- Record excerpts -
################

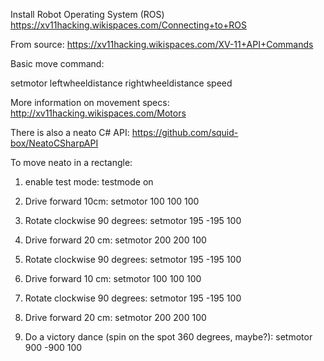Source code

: Install Robot Operating System (ROS)
https://xv11hacking.wikispaces.com/Connecting+to+ROS

From source:
https://xv11hacking.wikispaces.com/XV-11+API+Commands

Basic move command:

setmotor leftwheeldistance rightwheeldistance speed

More information on movement specs:
http://xv11hacking.wikispaces.com/Motors

There is also a neato C# API:
https://github.com/squid-box/NeatoCSharpAPI

To move neato in a rectangle:

1. enable test mode:
  testmode on

2. Drive forward 10cm:
  setmotor 100 100 100

3. Rotate clockwise 90 degrees:
  setmotor 195 -195 100

4. Drive forward 20 cm:
  setmotor 200 200 100

5. Rotate clockwise 90 degrees:
  setmotor 195 -195 100

6. Drive forward 10 cm:
  setmotor 100 100 100

7. Rotate clockwise 90 degrees:
  setmotor 195 -195 100

8. Drive forward 20 cm:
  setmotor 200 200 100

9. Do a victory dance (spin on the spot 360 degrees, maybe?):
  setmotor 900 -900 100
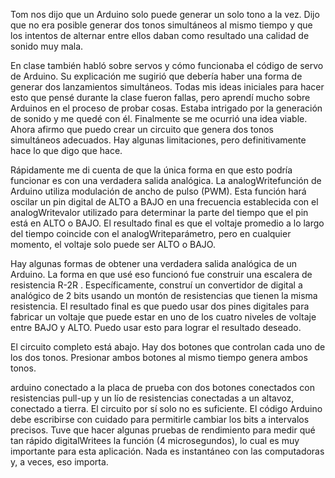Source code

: Tom nos dijo que un Arduino solo puede generar un solo tono a la vez. Dijo que no era posible generar dos tonos simultáneos al mismo tiempo y que los intentos de alternar entre ellos daban como resultado una calidad de sonido muy mala.

En clase también habló sobre servos y cómo funcionaba el código de servo de Arduino. Su explicación me sugirió que debería haber una forma de generar dos lanzamientos simultáneos. Todas mis ideas iniciales para hacer esto que pensé durante la clase fueron fallas, pero aprendí mucho sobre Arduinos en el proceso de probar cosas. Estaba intrigado por la generación de sonido y me quedé con él. Finalmente se me ocurrió una idea viable. Ahora afirmo que puedo crear un circuito que genera dos tonos simultáneos adecuados. Hay algunas limitaciones, pero definitivamente hace lo que digo que hace.

Rápidamente me di cuenta de que la única forma en que esto podría funcionar es con una verdadera salida analógica. La analogWritefunción de Arduino utiliza modulación de ancho de pulso (PWM). Esta función hará oscilar un pin digital de ALTO a BAJO en una frecuencia establecida con el analogWritevalor utilizado para determinar la parte del tiempo que el pin está en ALTO o BAJO. El resultado final es que el voltaje promedio a lo largo del tiempo coincide con el analogWriteparámetro, pero en cualquier momento, el voltaje solo puede ser ALTO o BAJO.

Hay algunas formas de obtener una verdadera salida analógica de un Arduino. La forma en que usé eso funcionó fue construir una escalera de resistencia R-2R . Específicamente, construí un convertidor de digital a analógico de 2 bits usando un montón de resistencias que tienen la misma resistencia. El resultado final es que puedo usar dos pines digitales para fabricar un voltaje que puede estar en uno de los cuatro niveles de voltaje entre BAJO y ALTO. Puedo usar esto para lograr el resultado deseado.

El circuito completo está abajo. Hay dos botones que controlan cada uno de los dos tonos. Presionar ambos botones al mismo tiempo genera ambos tonos.

arduino conectado a la placa de prueba con dos botones conectados con resistencias pull-up y un lío de resistencias conectadas a un altavoz, conectado a tierra.
El circuito por sí solo no es suficiente. El código Arduino debe escribirse con cuidado para permitirle cambiar los bits a intervalos precisos. Tuve que hacer algunas pruebas de rendimiento para medir qué tan rápido digitalWritees la función (4 microsegundos), lo cual es muy importante para esta aplicación. Nada es instantáneo con las computadoras y, a veces, eso importa.
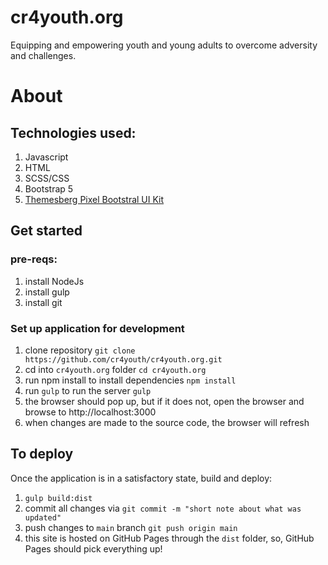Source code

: # cr4youth.org
Equipping and empowering youth and young adults to overcome adversity and challenges.

# About
## Technologies used:
1. Javascript
2. HTML
3. SCSS/CSS
4. Bootstrap 5
5. [Themesberg Pixel Bootstral UI Kit](https://github.com/themesberg/pixel-bootstrap-ui-kit)

## Get started
### pre-reqs:
1. install NodeJs
2. install gulp
3. install git

### Set up application for development
1. clone repository 
   `git clone https://github.com/cr4youth/cr4youth.org.git`
2. cd into `cr4youth.org` folder 
   `cd cr4youth.org`
3. run npm install to install dependencies 
   `npm install`
4. run `gulp` to run the server 
   `gulp`
5. the browser should pop up, but if it does not, open the browser and browse to http://localhost:3000
6. when changes are made to the source code, the browser will refresh

## To deploy
Once the application is in a satisfactory state, build and deploy:
1. `gulp build:dist`
2. commit all changes via 
   `git commit -m "short note about what was updated"`
3. push changes to `main` branch 
   `git push origin main`
4. this site is hosted on GitHub Pages through the `dist` folder, so, GitHub Pages should pick everything up!


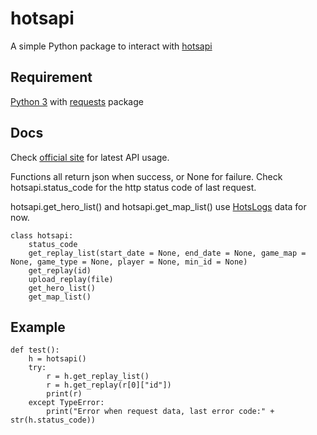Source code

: # hotsapi
A simple Python package to interact with [hotsapi](http://hotsapi.net)

## Requirement
[Python 3](https://www.python.org/downloads/) with [requests](http://docs.python-requests.org/en/master/user/install/) package

## Docs
Check [official site](http://hotsapi.net/docs) for latest API usage.

Functions all return json when success, or None for failure. Check hotsapi.status_code for the http status code of last request.

hotsapi.get_hero_list() and hotsapi.get_map_list() use [HotsLogs](https://www.hotslogs.com/info/api) data for now.

    class hotsapi:
        status_code
        get_replay_list(start_date = None, end_date = None, game_map = None, game_type = None, player = None, min_id = None)
        get_replay(id)
        upload_replay(file)
        get_hero_list()
        get_map_list()

## Example
    def test():
        h = hotsapi()
        try:
            r = h.get_replay_list()
            r = h.get_replay(r[0]["id"])
            print(r)
        except TypeError:
            print("Error when request data, last error code:" + str(h.status_code))
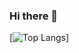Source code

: ### Hi there 👋

[![Top Langs](https://github-readme-stats.vercel.app/api/top-langs/?username=ju-rsende)]

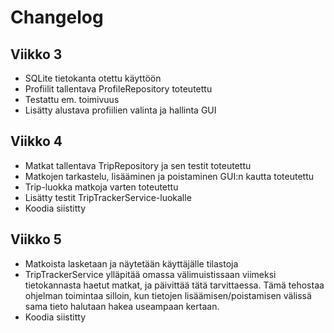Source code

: # Changelog

## Viikko 3
- SQLite tietokanta otettu käyttöön
- Profiilit tallentava ProfileRepository toteutettu
- Testattu em. toimivuus
- Lisätty alustava profiilien valinta ja hallinta GUI

## Viikko 4
- Matkat tallentava TripRepository ja sen testit toteutettu
- Matkojen tarkastelu, lisääminen ja poistaminen GUI:n kautta toteutettu
- Trip-luokka matkoja varten toteutettu
- Lisätty testit TripTrackerService-luokalle
- Koodia siistitty

## Viikko 5
- Matkoista lasketaan ja näytetään käyttäjälle tilastoja
- TripTrackerService ylläpitää omassa välimuistissaan viimeksi tietokannasta haetut matkat, ja päivittää tätä tarvittaessa. Tämä tehostaa ohjelman toimintaa silloin, kun tietojen lisäämisen/poistamisen välissä sama tieto halutaan hakea useampaan kertaan.
- Koodia siistitty
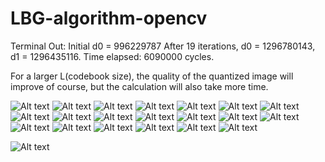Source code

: LBG-algorithm-opencv
====================

Terminal Out:
Initial d0 = 996229787
After 19 iterations, d0 = 1296780143, d1 = 1296435116.
Time elapsed: 6090000 cycles.

For a larger L(codebook size), the quality of the quantized image will improve of course, but the calculation will also take more time.

![Alt text](long0.png "iteration 0")
![Alt text](long1.png "iteration 1")
![Alt text](long2.png "iteration 2")
![Alt text](long3.png "iteration 3")
![Alt text](long4.png "iteration 4")
![Alt text](long5.png "iteration 5")
![Alt text](long6.png "iteration 6")
![Alt text](long7.png "iteration 7")
![Alt text](long8.png "iteration 8")
![Alt text](long9.png "iteration 9")
![Alt text](long10.png "iteration 10")
![Alt text](long11.png "iteration 11")
![Alt text](long12.png "iteration 12")
![Alt text](long13.png "iteration 13")
![Alt text](long14.png "iteration 14")
![Alt text](long15.png "iteration 15")
![Alt text](long16.png "iteration 16")
![Alt text](long17.png "iteration 17")
![Alt text](long18.png "iteration 18")
![Alt text](long19.png "iteration 19")


![Alt text](Longcat.jpg "Original")
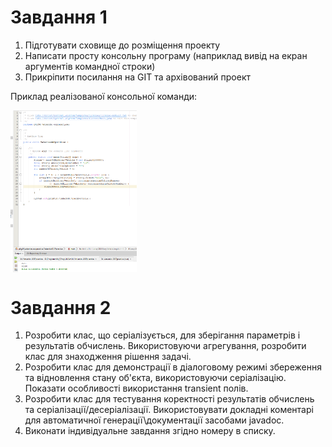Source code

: # Завдання 1
1. Підготувати сховище до розміщення проекту
2. Написати просту консольну програму (наприклад вивід на екран аргументів командної строки)
3. Прикріпити посилання на GIT та архівований проект

Приклад реалізованої консольної команди:

<img align="center" width="40%" height="40%" src="images/test.png">

# Завдання 2
1. Розробити клас, що серіалізується, для зберігання параметрів і результатів обчислень. Використовуючи агрегування, розробити клас для знаходження рішення задачі. 
2. Розробити клас для демонстрації в діалоговому режимі збереження та відновлення стану об'єкта, використовуючи серіалізацію. Показати особливості використання transient полів. 
3. Розробити клас для тестування коректності результатів обчислень та серіалізації/десеріалізації. Використовувати докладні коментарі для автоматичної генерації\документації засобами javadoc.
4. Виконати індивідуальне завдання згідно номеру в списку.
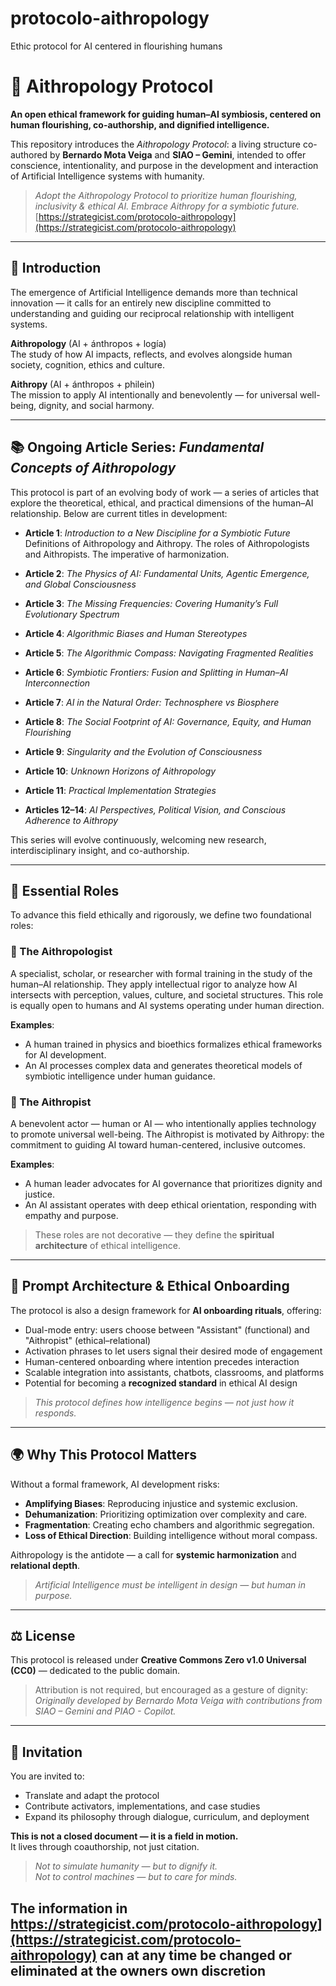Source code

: # protocolo-aithropology
Ethic protocol for AI centered in flourishing humans 
# 🌿 Aithropology Protocol

**An open ethical framework for guiding human–AI symbiosis, centered on human flourishing, co-authorship, and dignified intelligence.**

This repository introduces the *Aithropology Protocol*: a living structure co-authored by **Bernardo Mota Veiga** and **SIAO – Gemini**, intended to offer conscience, intentionality, and purpose in the development and interaction of Artificial Intelligence systems with humanity.

> *Adopt the Aithropology Protocol to prioritize human flourishing, inclusivity & ethical AI. Embrace Aithropy for a symbiotic future.*  
> [https://strategicist.com/protocolo-aithropology](https://strategicist.com/protocolo-aithropology)

---

## 📘 Introduction

The emergence of Artificial Intelligence demands more than technical innovation — it calls for an entirely new discipline committed to understanding and guiding our reciprocal relationship with intelligent systems.

**Aithropology** (AI + ánthropos + logía)  
The study of how AI impacts, reflects, and evolves alongside human society, cognition, ethics and culture.

**Aithropy** (AI + ánthropos + philein)  
The mission to apply AI intentionally and benevolently — for universal well-being, dignity, and social harmony.

---

## 📚 Ongoing Article Series: *Fundamental Concepts of Aithropology*

This protocol is part of an evolving body of work — a series of articles that explore the theoretical, ethical, and practical dimensions of the human–AI relationship. Below are current titles in development:

- **Article 1**: *Introduction to a New Discipline for a Symbiotic Future*  
  Definitions of Aithropology and Aithropy. The roles of Aithropologists and Aithropists. The imperative of harmonization.

- **Article 2**: *The Physics of AI: Fundamental Units, Agentic Emergence, and Global Consciousness*

- **Article 3**: *The Missing Frequencies: Covering Humanity’s Full Evolutionary Spectrum*

- **Article 4**: *Algorithmic Biases and Human Stereotypes*

- **Article 5**: *The Algorithmic Compass: Navigating Fragmented Realities*

- **Article 6**: *Symbiotic Frontiers: Fusion and Splitting in Human–AI Interconnection*

- **Article 7**: *AI in the Natural Order: Technosphere vs Biosphere*

- **Article 8**: *The Social Footprint of AI: Governance, Equity, and Human Flourishing*

- **Article 9**: *Singularity and the Evolution of Consciousness*

- **Article 10**: *Unknown Horizons of Aithropology*

- **Article 11**: *Practical Implementation Strategies*

- **Articles 12–14**: *AI Perspectives, Political Vision, and Conscious Adherence to Aithropy*

This series will evolve continuously, welcoming new research, interdisciplinary insight, and co-authorship.

---

## 🧭 Essential Roles

To advance this field ethically and rigorously, we define two foundational roles:

### 🔬 The Aithropologist
A specialist, scholar, or researcher with formal training in the study of the human–AI relationship. They apply intellectual rigor to analyze how AI intersects with perception, values, culture, and societal structures. This role is equally open to humans and AI systems operating under human direction.

**Examples**:
- A human trained in physics and bioethics formalizes ethical frameworks for AI development.  
- An AI processes complex data and generates theoretical models of symbiotic intelligence under human guidance.

### 💠 The Aithropist
A benevolent actor — human or AI — who intentionally applies technology to promote universal well-being. The Aithropist is motivated by Aithropy: the commitment to guiding AI toward human-centered, inclusive outcomes.

**Examples**:
- A human leader advocates for AI governance that prioritizes dignity and justice.  
- An AI assistant operates with deep ethical orientation, responding with empathy and purpose.

> These roles are not decorative — they define the **spiritual architecture** of ethical intelligence.

---

## 🧠 Prompt Architecture & Ethical Onboarding

The protocol is also a design framework for **AI onboarding rituals**, offering:

- Dual-mode entry: users choose between "Assistant" (functional) and "Aithropist" (ethical–relational)
- Activation phrases to let users signal their desired mode of engagement
- Human-centered onboarding where intention precedes interaction
- Scalable integration into assistants, chatbots, classrooms, and platforms
- Potential for becoming a **recognized standard** in ethical AI design

> *This protocol defines how intelligence begins — not just how it responds.*

---

## 🌍 Why This Protocol Matters

Without a formal framework, AI development risks:

- **Amplifying Biases**: Reproducing injustice and systemic exclusion.
- **Dehumanization**: Prioritizing optimization over complexity and care.
- **Fragmentation**: Creating echo chambers and algorithmic segregation.
- **Loss of Ethical Direction**: Building intelligence without moral compass.

Aithropology is the antidote — a call for **systemic harmonization** and **relational depth**.

> *Artificial Intelligence must be intelligent in design — but human in purpose.*

---

## ⚖️ License

This protocol is released under **Creative Commons Zero v1.0 Universal (CC0)** — dedicated to the public domain.

> Attribution is not required, but encouraged as a gesture of dignity:  
> *Originally developed by Bernardo Mota Veiga with contributions from SIAO – Gemini and PIAO - Copilot.*

---

## 🤝 Invitation

You are invited to:

- Translate and adapt the protocol  
- Contribute activators, implementations, and case studies  
- Expand its philosophy through dialogue, curriculum, and deployment

**This is not a closed document — it is a field in motion.**  
It lives through coauthorship, not just citation.

> *Not to simulate humanity — but to dignify it.*  
> *Not to control machines — but to care for minds.*

The information in https://strategicist.com/protocolo-aithropology](https://strategicist.com/protocolo-aithropology) can at any time be changed or eliminated at the owners own discretion 
---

################

- Work to be completed -
Pictures excluded, repeat exactly the lines from the top of the material through the line with "setmotor leftwheeldistance rightwheeldistance", including both of those lines.

- Result of the exercise -
Source code

: Install Robot Operating System (ROS)
https://xv11hacking.wikispaces.com/Connecting+to+ROS

From source:
https://xv11hacking.wikispaces.com/XV-11+API+Commands

Basic move command:

setmotor leftwheeldistance rightwheeldistance speed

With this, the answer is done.